Duale responded: "You people will sink the party. I am a member of Dujis Constituency, I represent my people. You also represent your people. You won't take me anywhere."

After dinner, he went to sleep. "I was tired of the shenanigans, disillusioned that even after we laid out our case, the party leader had instead let minions tell us off. When he spoke, he was cosmetic in his remarks, arrogant even. He did not acknowledge any wrongdoing."

Raila, Duale notes downplayed everything they had said. "It was as if he had brought us to the meeting for his close allies to threaten us and make him feel good; and for him to have the privilege to hear us out, then ignore us."

That night, Duale reached out to Ruto and the journey to leave ODM and its cult-like practices began.

Ruto, as he promised in their candid chat, got an appointment with Harambee House, and we met President Kibaki, together with then Head of Civil Service Francis Muthaura and Internal Security Permanent Secretary Francis Kimemia.

"Raila realised he had lost so many of us when he saw the coordinated, pointed questions during the prime minister's question time every Tuesday afternoon," Duale says.

The CS admits they were marked as ODM rebels. Ruto was included, but Raila was unable to kick him out since that required numerical strength in the House.
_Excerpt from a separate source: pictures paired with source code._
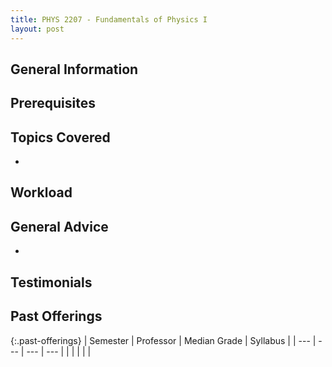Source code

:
 ```yaml
---
title: PHYS 2207 - Fundamentals of Physics I
layout: post
---
```


<link rel="stylesheet" href="../main.css">

## General Information



## Prerequisites



## Topics Covered

  - 

## Workload



## General Advice

  - 

## Testimonials



## Past Offerings

{:.past-offerings}
| Semester | Professor | Median Grade | Syllabus |
| --- | --- | --- | --- |
|  |  |  |  |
After some state officials stole maize from the National Strategic Reserves and sold it to South Sudan, ODM hatched a plan to pin Ruto, the Agriculture CS, on the scandal.

Duale explains that the maize was stolen after the elections, days before the country suffered hunger.

"The trade-off is that within ODM, people schemed to pin the scandal on Ruto, while within PNU, they wanted Raila to carry the skunk," Duale reveals. And by the time Ruto realised what was being planned, there was already a motion in Parliament to censure him.

"Those of us dissatisfied with Raila's leadership saw witch hunt and sided with Ruto, while Raila's sycophants were firmly behind their leader, but when the scandal was tabled in Parliament, they realised it was a bag full of street talk and gossip," Duale says.

Ruto said he was ready to resign if they had evidence against him but he would not resign if the allegations were being pushed by his political enemies who want to bring him down.